_PROBLEM_
The records that follow must be transcribed in full, without any change.

_MATERIAL SHOWN_

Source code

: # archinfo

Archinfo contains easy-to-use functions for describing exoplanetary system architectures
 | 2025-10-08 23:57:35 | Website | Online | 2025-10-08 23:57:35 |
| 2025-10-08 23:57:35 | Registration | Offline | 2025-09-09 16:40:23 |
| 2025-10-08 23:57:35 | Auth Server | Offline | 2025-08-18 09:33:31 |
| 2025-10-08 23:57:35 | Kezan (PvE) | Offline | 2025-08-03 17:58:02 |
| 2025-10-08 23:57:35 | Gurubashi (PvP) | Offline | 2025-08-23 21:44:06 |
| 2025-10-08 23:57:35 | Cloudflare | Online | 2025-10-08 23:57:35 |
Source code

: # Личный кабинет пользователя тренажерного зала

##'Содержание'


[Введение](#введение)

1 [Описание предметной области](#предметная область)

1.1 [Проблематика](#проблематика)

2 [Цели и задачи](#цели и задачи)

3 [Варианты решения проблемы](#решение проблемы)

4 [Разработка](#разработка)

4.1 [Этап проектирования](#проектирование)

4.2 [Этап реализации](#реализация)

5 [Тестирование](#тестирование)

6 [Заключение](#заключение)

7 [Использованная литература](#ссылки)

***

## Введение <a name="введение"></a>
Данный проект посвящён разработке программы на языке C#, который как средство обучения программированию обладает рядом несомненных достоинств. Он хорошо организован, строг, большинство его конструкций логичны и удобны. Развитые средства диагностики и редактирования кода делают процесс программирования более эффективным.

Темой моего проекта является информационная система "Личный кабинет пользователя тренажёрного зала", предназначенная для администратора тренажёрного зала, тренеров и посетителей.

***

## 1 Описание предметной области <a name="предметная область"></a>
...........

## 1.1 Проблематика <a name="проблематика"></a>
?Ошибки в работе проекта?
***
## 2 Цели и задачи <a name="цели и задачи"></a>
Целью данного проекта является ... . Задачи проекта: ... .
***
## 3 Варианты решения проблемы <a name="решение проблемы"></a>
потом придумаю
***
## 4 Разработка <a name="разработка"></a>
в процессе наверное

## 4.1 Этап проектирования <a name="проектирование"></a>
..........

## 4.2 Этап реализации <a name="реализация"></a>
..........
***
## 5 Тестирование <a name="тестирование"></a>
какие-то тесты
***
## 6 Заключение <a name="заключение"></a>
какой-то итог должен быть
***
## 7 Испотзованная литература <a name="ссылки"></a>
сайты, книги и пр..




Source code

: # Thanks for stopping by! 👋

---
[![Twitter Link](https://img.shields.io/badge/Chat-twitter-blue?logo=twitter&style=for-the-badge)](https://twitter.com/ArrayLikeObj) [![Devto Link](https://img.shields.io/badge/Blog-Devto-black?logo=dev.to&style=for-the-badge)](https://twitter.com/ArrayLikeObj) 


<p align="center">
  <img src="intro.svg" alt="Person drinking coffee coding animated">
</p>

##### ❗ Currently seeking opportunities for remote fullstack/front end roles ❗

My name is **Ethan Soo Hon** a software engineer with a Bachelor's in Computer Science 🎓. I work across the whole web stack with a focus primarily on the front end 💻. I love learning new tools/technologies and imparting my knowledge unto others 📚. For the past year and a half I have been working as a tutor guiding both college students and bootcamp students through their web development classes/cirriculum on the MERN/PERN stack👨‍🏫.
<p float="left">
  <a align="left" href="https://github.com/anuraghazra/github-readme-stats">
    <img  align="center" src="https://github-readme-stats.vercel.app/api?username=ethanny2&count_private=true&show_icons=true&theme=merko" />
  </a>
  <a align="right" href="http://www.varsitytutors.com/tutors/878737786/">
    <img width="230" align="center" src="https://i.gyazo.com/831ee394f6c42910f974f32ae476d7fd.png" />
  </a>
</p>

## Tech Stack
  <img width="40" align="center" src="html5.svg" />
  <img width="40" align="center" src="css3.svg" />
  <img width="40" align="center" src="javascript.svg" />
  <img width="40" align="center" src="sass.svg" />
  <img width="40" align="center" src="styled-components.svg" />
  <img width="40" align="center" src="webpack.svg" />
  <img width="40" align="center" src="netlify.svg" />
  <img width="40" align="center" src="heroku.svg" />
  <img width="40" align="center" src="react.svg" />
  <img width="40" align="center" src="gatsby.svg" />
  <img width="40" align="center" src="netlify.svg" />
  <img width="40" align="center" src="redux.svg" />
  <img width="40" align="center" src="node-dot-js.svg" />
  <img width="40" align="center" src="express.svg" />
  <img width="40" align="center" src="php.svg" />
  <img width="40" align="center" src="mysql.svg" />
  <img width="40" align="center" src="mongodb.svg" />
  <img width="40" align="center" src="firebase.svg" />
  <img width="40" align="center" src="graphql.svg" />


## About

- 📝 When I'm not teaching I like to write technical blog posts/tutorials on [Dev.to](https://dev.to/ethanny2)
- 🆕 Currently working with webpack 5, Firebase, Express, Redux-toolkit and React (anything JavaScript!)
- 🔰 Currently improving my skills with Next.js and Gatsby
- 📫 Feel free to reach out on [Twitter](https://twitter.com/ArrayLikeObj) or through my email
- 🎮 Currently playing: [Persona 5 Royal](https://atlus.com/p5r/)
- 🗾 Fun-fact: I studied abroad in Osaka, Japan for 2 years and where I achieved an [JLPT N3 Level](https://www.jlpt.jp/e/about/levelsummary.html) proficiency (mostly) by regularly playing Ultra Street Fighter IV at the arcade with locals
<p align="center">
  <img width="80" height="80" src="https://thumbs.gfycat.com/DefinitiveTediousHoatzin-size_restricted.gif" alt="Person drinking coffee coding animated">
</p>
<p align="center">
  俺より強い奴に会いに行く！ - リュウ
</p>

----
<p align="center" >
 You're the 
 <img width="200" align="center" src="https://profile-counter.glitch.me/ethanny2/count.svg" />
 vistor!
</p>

_SOLVED EXERCISE_
Source code

: # archinfo

Archinfo contains easy-to-use functions for describing exoplanetary system architectures
 | 2025-10-08 23:57:35 | Website | Online | 2025-10-08 23:57:35 |
| 2025-10-08 23:57:35 | Registration | Offline | 2025-09-09 16:40:23 |
| 2025-10-08 23:57:35 | Auth Server | Offline | 2025-08-18 09:33:31 |
| 2025-10-08 23:57:35 | Kezan (PvE) | Offline | 2025-08-03 17:58:02 |
| 2025-10-08 23:57:35 | Gurubashi (PvP) | Offline | 2025-08-23 21:44:06 |
| 2025-10-08 23:57:35 | Cloudflare | Online | 2025-10-08 23:57:35 |
Source code

: # Личный кабинет пользователя тренажерного зала

##'Содержание'


[Введение](#введение)

1 [Описание предметной области](#предметная область)

1.1 [Проблематика](#проблематика)

2 [Цели и задачи](#цели и задачи)

3 [Варианты решения проблемы](#решение проблемы)

4 [Разработка](#разработка)

4.1 [Этап проектирования](#проектирование)

4.2 [Этап реализации](#реализация)

5 [Тестирование](#тестирование)

6 [Заключение](#заключение)

7 [Использованная литература](#ссылки)

***

## Введение <a name="введение"></a>
Данный проект посвящён разработке программы на языке C#, который как средство обучения программированию обладает рядом несомненных достоинств. Он хорошо организован, строг, большинство его конструкций логичны и удобны. Развитые средства диагностики и редактирования кода делают процесс программирования более эффективным.

Темой моего проекта является информационная система "Личный кабинет пользователя тренажёрного зала", предназначенная для администратора тренажёрного зала, тренеров и посетителей.

***

## 1 Описание предметной области <a name="предметная область"></a>
...........

## 1.1 Проблематика <a name="проблематика"></a>
?Ошибки в работе проекта?
***
## 2 Цели и задачи <a name="цели и задачи"></a>
Целью данного проекта является ... . Задачи проекта: ... .
***
## 3 Варианты решения проблемы <a name="решение проблемы"></a>
потом придумаю
***
## 4 Разработка <a name="разработка"></a>
в процессе наверное

## 4.1 Этап проектирования <a name="проектирование"></a>
..........

## 4.2 Этап реализации <a name="реализация"></a>
..........
***
## 5 Тестирование <a name="тестирование"></a>
какие-то тесты
***
## 6 Заключение <a name="заключение"></a>
какой-то итог должен быть
***
## 7 Испотзованная литература <a name="ссылки"></a>
сайты, книги и пр..




Source code

: # Thanks for stopping by! 👋

---
[![Twitter Link](https://img.shields.io/badge/Chat-twitter-blue?logo=twitter&style=for-the-badge)](https://twitter.com/ArrayLikeObj) [![Devto Link](https://img.shields.io/badge/Blog-Devto-black?logo=dev.to&style=for-the-badge)](https://twitter.com/ArrayLikeObj) 


<p align="center">
  <img src="intro.svg" alt="Person drinking coffee coding animated">
</p>

##### ❗ Currently seeking opportunities for remote fullstack/front end roles ❗

My name is **Ethan Soo Hon** a software engineer with a Bachelor's in Computer Science 🎓. I work across the whole web stack with a focus primarily on the front end 💻. I love learning new tools/technologies and imparting my knowledge unto others 📚. For the past year and a half I have been working as a tutor guiding both college students and bootcamp students through their web development classes/cirriculum on the MERN/PERN stack👨‍🏫.
<p float="left">
  <a align="left" href="https://github.com/anuraghazra/github-readme-stats">
    <img  align="center" src="https://github-readme-stats.vercel.app/api?username=ethanny2&count_private=true&show_icons=true&theme=merko" />
  </a>
  <a align="right" href="http://www.varsitytutors.com/tutors/878737786/">
    <img width="230" align="center" src="https://i.gyazo.com/831ee394f6c42910f974f32ae476d7fd.png" />
  </a>
</p>

## Tech Stack
  <img width="40" align="center" src="html5.svg" />
  <img width="40" align="center" src="css3.svg" />
  <img width="40" align="center" src="javascript.svg" />
  <img width="40" align="center" src="sass.svg" />
  <img width="40" align="center" src="styled-components.svg" />
  <img width="40" align="center" src="webpack.svg" />
  <img width="40" align="center" src="netlify.svg" />
  <img width="40" align="center" src="heroku.svg" />
  <img width="40" align="center" src="react.svg" />
  <img width="40" align="center" src="gatsby.svg" />
  <img width="40" align="center" src="netlify.svg" />
  <img width="40" align="center" src="redux.svg" />
  <img width="40" align="center" src="node-dot-js.svg" />
  <img width="40" align="center" src="express.svg" />
  <img width="40" align="center" src="php.svg" />
  <img width="40" align="center" src="mysql.svg" />
  <img width="40" align="center" src="mongodb.svg" />
  <img width="40" align="center" src="firebase.svg" />
  <img width="40" align="center" src="graphql.svg" />


## About

- 📝 When I'm not teaching I like to write technical blog posts/tutorials on [Dev.to](https://dev.to/ethanny2)
- 🆕 Currently working with webpack 5, Firebase, Express, Redux-toolkit and React (anything JavaScript!)
- 🔰 Currently improving my skills with Next.js and Gatsby
- 📫 Feel free to reach out on [Twitter](https://twitter.com/ArrayLikeObj) or through my email
- 🎮 Currently playing: [Persona 5 Royal](https://atlus.com/p5r/)
- 🗾 Fun-fact: I studied abroad in Osaka, Japan for 2 years and where I achieved an [JLPT N3 Level](https://www.jlpt.jp/e/about/levelsummary.html) proficiency (mostly) by regularly playing Ultra Street Fighter IV at the arcade with locals
<p align="center">
  <img width="80" height="80" src="https://thumbs.gfycat.com/DefinitiveTediousHoatzin-size_restricted.gif" alt="Person drinking coffee coding animated">
</p>
<p align="center">
  俺より強い奴に会いに行く！ - リュウ
</p>

----
<p align="center" >
 You're the 
 <img width="200" align="center" src="https://profile-counter.glitch.me/ethanny2/count.svg" />
 vistor!
</p>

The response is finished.